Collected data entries
■ ■ ■ ■
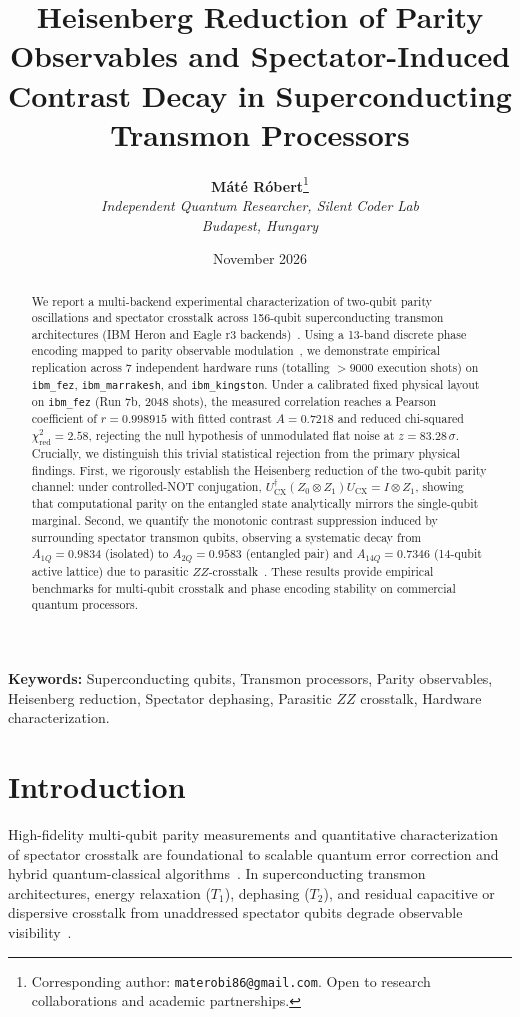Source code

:\documentclass[11pt,a4paper]{article}
\title{\textbf{Heisenberg Reduction of Parity Observables and Spectator-Induced Contrast Decay in Superconducting Transmon Processors}}
\author{
  \textbf{M\'at\'e R\'obert}\thanks{Corresponding author: \texttt{materobi86@gmail.com}. Open to research collaborations and academic partnerships.}\\
  \textit{Independent Quantum Researcher, Silent Coder Lab}\\
  \textit{Budapest, Hungary}
}
\date{November 2026}
\begin{document}
\maketitle

\begin{abstract}
We report a multi-backend experimental characterization of two-qubit parity oscillations and spectator crosstalk across 156-qubit superconducting transmon architectures (IBM Heron and Eagle r3 backends)~\cite{krantz_guide,blais_cqed}. Using a 13-band discrete phase encoding mapped to parity observable modulation~\cite{schuld2021encoding}, we demonstrate empirical replication across 7 independent hardware runs (totalling $>9000$ execution shots) on \texttt{ibm\_fez}, \texttt{ibm\_marrakesh}, and \texttt{ibm\_kingston}. Under a calibrated fixed physical layout on \texttt{ibm\_fez} (Run 7b, 2048 shots), the measured correlation reaches a Pearson coefficient of $r = 0.998915$ with fitted contrast $A = 0.7218$ and reduced chi-squared $\chi^2_{\text{red}} = 2.58$, rejecting the null hypothesis of unmodulated flat noise at $z = 83.28\,\sigma$. Crucially, we distinguish this trivial statistical rejection from the primary physical findings. First, we rigorously establish the Heisenberg reduction of the two-qubit parity channel: under controlled-NOT conjugation, $U_{\text{CX}}^{\dagger} (Z_0 \otimes Z_1) U_{\text{CX}} = I \otimes Z_1$, showing that computational parity on the entangled state analytically mirrors the single-qubit marginal. Second, we quantify the monotonic contrast suppression induced by surrounding spectator transmon qubits, observing a systematic decay from $A_{1Q} = 0.9834$ (isolated) to $A_{2Q} = 0.9583$ (entangled pair) and $A_{14Q} = 0.7346$ (14-qubit active lattice) due to parasitic $ZZ$-crosstalk~\cite{mundada2019crosstalk}. These results provide empirical benchmarks for multi-qubit crosstalk and phase encoding stability on commercial quantum processors.
\end{abstract}

\vspace{1em}
\noindent \textbf{Keywords:} Superconducting qubits, Transmon processors, Parity observables, Heisenberg reduction, Spectator dephasing, Parasitic $ZZ$ crosstalk, Hardware characterization.

\section{Introduction}
High-fidelity multi-qubit parity measurements and quantitative characterization of spectator crosstalk are foundational to scalable quantum error correction and hybrid quantum-classical algorithms~\cite{sackett2000,fowler2012surface}. In superconducting transmon architectures, energy relaxation ($T_1$), dephasing ($T_2$), and residual capacitive or dispersive crosstalk from unaddressed spectator qubits degrade observable visibility~\cite{krantz_guide,blais_cqed,sheldon2016cr}.
\end{document}
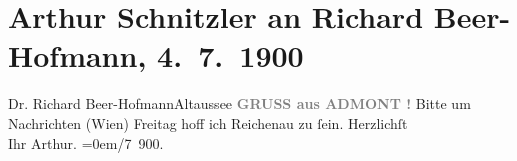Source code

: 

         
         \renewcommand{\erwaehntePersonen}{Personen: Richard Beer-Hofmann}
         \renewcommand{\erwaehnteOrte}{Orte: Admont, Altaussee, Reichenau an der Rax, Wien}
         \renewcommand{\erwaehnteWerke}{}
               \section[Arthur Schnitzler an Richard Beer-Hofmann, 4. 7. 1900]{ Arthur Schnitzler an Richard Beer-Hofmann, 4. 7. 1900}\nopagebreak{}\rehead{ }\begin{ledgroupsized}[t]{13cm}\normalsize\beginnumbering \toendnotes[C]{\smallbreak\pagebreak[2]} 
\pstart{}{\pb}Dr. Richard Beer-Hofmann\pend{}\pstart{}Altaussee\pend{}{\bigskip}\pstart
           \noindent{}\centering{}{\pb}\textcolor{gray}{\textbf{GRUSS aus ADMONT !}}\pend
           \pstart
           Bitte um Nachrichten (Wien)\pend
           \pstart
           Freitag hoff ich Reichenau zu
               ſein.\pend
           \pstart
           Herzlichſt{\\[\baselineskip]}Ihr \spacefill\mbox{Arthur.}\pend
           \leftskip=0em{}/7 900.\pend
           
         
         \endnumbering{}\end{ledgroupsized}  \newcommand{\dateiname}{L01051}\newcommand{\titel}{Arthur Schnitzler an Richard Beer-Hofmann, 4. 7. 1900}\newcommand{\editorInnen}{Martin Anton Müller und Gerd-Hermann Susen}
      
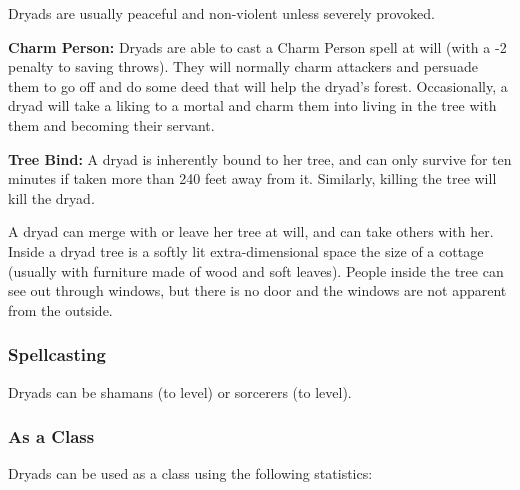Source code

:\begin{multicols*}{2}
Dryads are usually peaceful and non-violent unless severely provoked.

\textbf{Charm Person:} Dryads are able to cast a Charm Person spell at will (with a -2 penalty to saving throws). They will normally charm attackers and persuade them to go off and do some deed that will help the dryad’s forest. Occasionally, a dryad will take a liking to a mortal and charm them into living in the tree with them and becoming their servant.

\textbf{Tree Bind:} A dryad is inherently bound to her tree, and can only survive for ten minutes if taken more than 240 feet away from it. Similarly, killing the tree will kill the dryad.

A dryad can merge with or leave her tree at will, and can take others with her. Inside a dryad tree is a softly lit extra-dimensional space the size of a cottage (usually with furniture made of wood and soft leaves). People inside the tree can see out through windows, but there is no door and the windows are not apparent from the outside.

\subsubsection{Spellcasting}
Dryads can be shamans (to  level) or sorcerers (to  level).

\subsubsection{As a Class}
Dryads can be used as a class using the following statistics:



\end{multicols*}
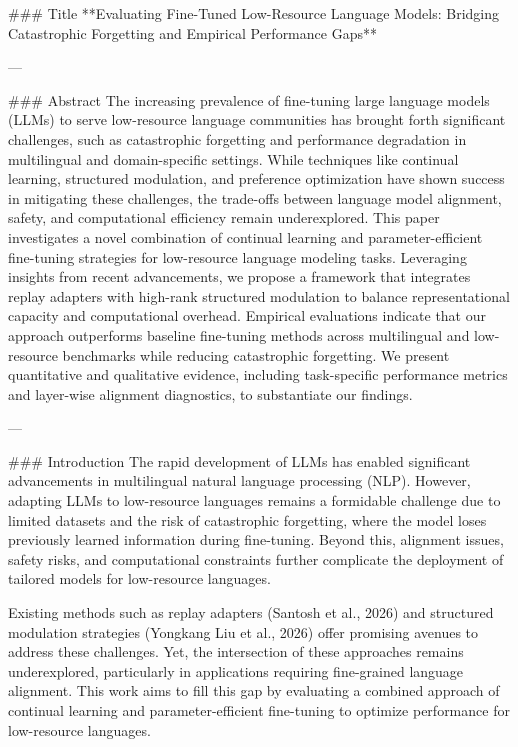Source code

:### Title  
**Evaluating Fine-Tuned Low-Resource Language Models: Bridging Catastrophic Forgetting and Empirical Performance Gaps**

---

### Abstract  
The increasing prevalence of fine-tuning large language models (LLMs) to serve low-resource language communities has brought forth significant challenges, such as catastrophic forgetting and performance degradation in multilingual and domain-specific settings. While techniques like continual learning, structured modulation, and preference optimization have shown success in mitigating these challenges, the trade-offs between language model alignment, safety, and computational efficiency remain underexplored. This paper investigates a novel combination of continual learning and parameter-efficient fine-tuning strategies for low-resource language modeling tasks. Leveraging insights from recent advancements, we propose a framework that integrates replay adapters with high-rank structured modulation to balance representational capacity and computational overhead. Empirical evaluations indicate that our approach outperforms baseline fine-tuning methods across multilingual and low-resource benchmarks while reducing catastrophic forgetting. We present quantitative and qualitative evidence, including task-specific performance metrics and layer-wise alignment diagnostics, to substantiate our findings.  

---

### Introduction  
The rapid development of LLMs has enabled significant advancements in multilingual natural language processing (NLP). However, adapting LLMs to low-resource languages remains a formidable challenge due to limited datasets and the risk of catastrophic forgetting, where the model loses previously learned information during fine-tuning. Beyond this, alignment issues, safety risks, and computational constraints further complicate the deployment of tailored models for low-resource languages.  

Existing methods such as replay adapters (Santosh et al., 2026) and structured modulation strategies (Yongkang Liu et al., 2026) offer promising avenues to address these challenges. Yet, the intersection of these approaches remains underexplored, particularly in applications requiring fine-grained language alignment. This work aims to fill this gap by evaluating a combined approach of continual learning and parameter-efficient fine-tuning to optimize performance for low-resource languages.  

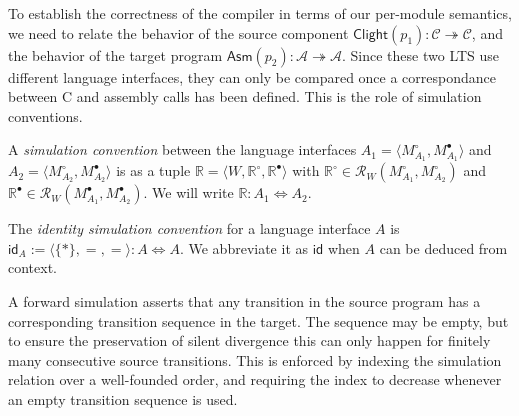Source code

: \documentclass[sigplan,10pt,review,anonymous]{acmart}
\newcommand{\kw}[1]{\ensuremath{ \mathsf{#1} }}
\newcommand{\que}{\circ}
\newcommand{\ans}{\bullet}
\begin{document}
To establish the correctness of the compiler
in terms of our per-module semantics,
we need to relate the behavior of the source component
$\kw{Clight}(p_1) : \mathcal{C} \twoheadrightarrow \mathcal{C}$,
and the behavior of the target program
$\kw{Asm}(p_2) : \mathcal{A} \twoheadrightarrow \mathcal{A}$.
Since these two LTS
use different language interfaces,
they can only be compared once a correspondance between
C and assembly calls has been defined.
This is the role of simulation conventions.

\begin{definition} \label{def:simconv} %
A \emph{simulation convention} between the language interfaces
$A_1 = \langle M_{A_1}^\que, M_{A_1}^\ans \rangle$ and
$A_2 = \langle M_{A_2}^\que, M_{A_2}^\ans \rangle$
is as a tuple $\mathbb{R} = \langle W, \mathbb{R}^\que, \mathbb{R}^\ans \rangle$
with $\mathbb{R}^\que \in \mathcal{R}_W(M_{A_1}^\que, M_{A_2}^\que)$
and $\mathbb{R}^\ans \in \mathcal{R}_W(M_{A_1}^\ans, M_{A_2}^\ans)$.
We will write $\mathbb{R} : A_1 \Leftrightarrow A_2$.
\end{definition}

\begin{definition} %
The \emph{identity simulation convention} for
a language interface $A$ is
$\kw{id}_A := \langle \{*\}, {=}, {=} \rangle : A \Leftrightarrow A$.
We abbreviate it as $\kw{id}$ when $A$ can be deduced
from context.
\end{definition}


A forward simulation asserts that any transition in the source program
has a corresponding transition sequence in the target.
The sequence may be empty,
but to ensure the preservation of silent divergence
this can only happen for finitely many consecutive source transitions.
This is enforced by indexing the simulation relation
over a well-founded order,
and requiring the index to decrease
whenever an empty transition sequence is used.
\end{document}
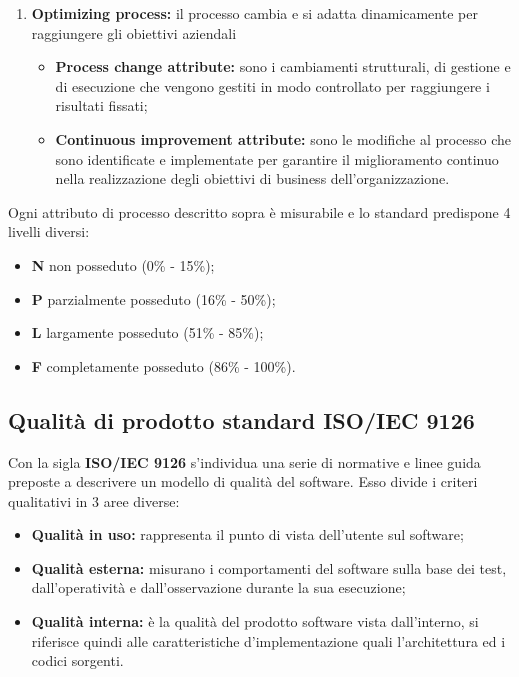 \begin{enumerate}[label*=\arabic*]
\item \textbf{Optimizing process:} il processo cambia e si adatta dinamicamente per raggiungere gli obiettivi aziendali
		\begin{itemize}
			\item \textbf{Process change attribute:} sono i cambiamenti strutturali, di gestione e di esecuzione che vengono gestiti in modo controllato per raggiungere i risultati fissati;
			\item \textbf{Continuous improvement attribute:} sono le modifiche al processo che sono identificate e implementate per garantire il miglioramento continuo nella realizzazione degli obiettivi di \gls{business} dell'organizzazione.
		\end{itemize}

\end{enumerate}

\noindent Ogni attributo di processo descritto sopra è misurabile e lo standard predispone 4 livelli diversi:
\begin{itemize}[label={}]
	\item \textbf{N} non posseduto (0\% - 15\%);
	\item \textbf{P} parzialmente posseduto (16\% - 50\%);
	\item \textbf{L} largamente posseduto (51\% - 85\%);
	\item \textbf{F} completamente posseduto (86\% - 100\%).
\end{itemize}

\subsection{Qualità di prodotto standard ISO/IEC 9126} \label{9126}
Con la sigla \textbf{ISO/IEC 9126} s'individua una serie di normative e linee guida preposte a descrivere un modello di qualità del software.
Esso divide i criteri qualitativi in 3 aree diverse:
\begin{itemize}

	\item \textbf{Qualità in uso:} rappresenta il punto di vista dell'utente sul software;
	\item \textbf{Qualità esterna:} misurano i comportamenti del software sulla base dei test, dall'operatività e dall'osservazione durante la sua esecuzione;
	\item \textbf{Qualità interna:} è la qualità del prodotto software vista dall'interno, si riferisce quindi alle caratteristiche d'implementazione quali l'architettura ed i codici sorgenti.
\end{itemize}

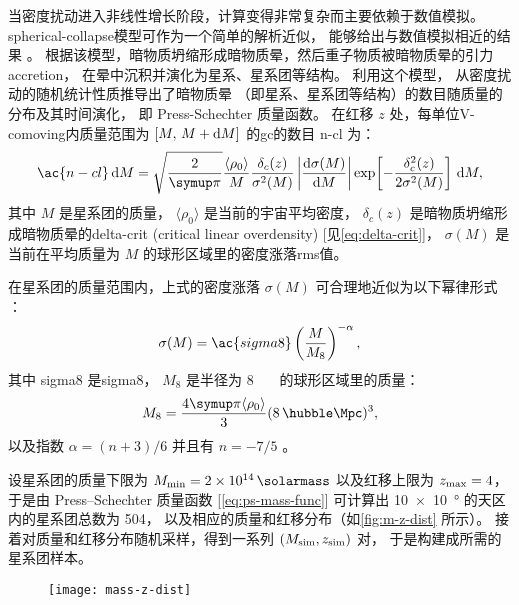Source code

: 当密度扰动进入非线性增长阶段，计算变得非常复杂而主要依赖于数值模拟。
\ac{spherical-collapse}模型可作为一个简单的解析近似，
能够给出与数值模拟相近的结果 \cite{gunn1972}。
根据该模型，暗物质坍缩形成暗物质晕，然后重子物质被暗物质晕的引力\ac{accretion}，
在晕中沉积并演化为星系、星系团等结构。
利用这个模型， 从密度扰动的随机统计性质推导出了暗物质晕
（即星系、星系团等结构）的数目随质量的分布及其时间演化，
即 Press-Schechter 质量函数。
在红移 $z$ 处，每单位\ac{V-comoving}内质量范围为 $[M,\, M+\mathrm{d}M]$
的\ac{gc}的数目 \ac{n-cl} 为：
\begin{equation}
  \label{eq:ps-mass-func}
  \ac{n-cl} \,\D{M} =
    \sqrt{\frac{2}{\Cpi}} \frac{\langle \rho_0 \rangle}{M}
    \frac{\delta_c(z)}{\sigma^2(M)} \left| \diff{\sigma(M)}{M} \right|
    \exp\!\left[ -\frac{\delta_c^2(z)}{2\sigma^2(M)} \right] \,\D{M} ,
\end{equation}
其中
$M$ 是星系团的质量，
$\langle \rho_0 \rangle$ 是当前的宇宙平均密度，
$\delta_c(z)$ 是暗物质坍缩形成暗物质晕的\acl{delta-crit}
(critical linear overdensity) [见\autoref{eq:delta-crit}]，
$\sigma(M)$ 是当前在平均质量为 $M$ 的球形区域里的密度涨落\ac{rms}值。

在星系团的质量范围内，上式的密度涨落 $\sigma(M)$ 可合理地近似为以下幂律形式
\cite{sarazin2002,randall2002}：
\begin{equation}
  \label{eq:sigma-mass}
  \sigma(M) = \ac{sigma8} \left( \frac{M}{M_8} \right)^{-\alpha} ,
\end{equation}
其中
\ac{sigma8} 是\acl{sigma8}，
$M_8$ 是半径为 \SI{8}{\per\hubble\Mpc} 的球形区域里的质量：
\begin{equation}
  M_8 = \frac{4\Cpi \langle \rho_0 \rangle}{3}
    (\SI{8}{\per\hubble\Mpc})^3 ,
\end{equation}
以及指数 $\alpha = (n+3)/6$ 并且有 $n = -7/5$ \cite{bahcall1998}。

设星系团的质量下限为 $M_{\R{min}} = \SI{2e14}{\solarmass}$
以及红移上限为 $z_{\mathrm{max}} = 4$，
于是由 Press--Schechter 质量函数 [\autoref{eq:ps-mass-func}]
可计算出 \SI{10 x 10}{\degree} 的天区内的星系团总数为 504，
以及相应的质量和红移分布（如\autoref{fig:m-z-dist} 所示）。
接着对质量和红移分布随机采样，得到一系列 $(M_{\mathrm{sim}}, z_{\mathrm{sim}})$ 对，
于是构建成所需的星系团样本。

\begin{figure}[htp]
  \centering
  \texttt{[image: mass-z-dist]}
  \label{fig:m-z-dist}
\end{figure}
■ ■ ■ ■
- Exercise instructions -
Would you set down only the lines above from the line with "whenever an empty" to the line with "di prodotto standard", both included, exactly as they stand and without the pictures?

- Solution to this problem -
whenever an empty transition sequence is used.
\end{document}
 \begin{enumerate}[label*=\arabic*]
\item \textbf{Optimizing process:} il processo cambia e si adatta dinamicamente per raggiungere gli obiettivi aziendali
		\begin{itemize}
			\item \textbf{Process change attribute:} sono i cambiamenti strutturali, di gestione e di esecuzione che vengono gestiti in modo controllato per raggiungere i risultati fissati;
			\item \textbf{Continuous improvement attribute:} sono le modifiche al processo che sono identificate e implementate per garantire il miglioramento continuo nella realizzazione degli obiettivi di \gls{business} dell'organizzazione.
		\end{itemize}

\end{enumerate}

\noindent Ogni attributo di processo descritto sopra è misurabile e lo standard predispone 4 livelli diversi:
\begin{itemize}[label={}]
	\item \textbf{N} non posseduto (0\% - 15\%);
	\item \textbf{P} parzialmente posseduto (16\% - 50\%);
	\item \textbf{L} largamente posseduto (51\% - 85\%);
	\item \textbf{F} completamente posseduto (86\% - 100\%).
\end{itemize}

\subsection{Qualità di prodotto standard ISO/IEC 9126} \label{9126}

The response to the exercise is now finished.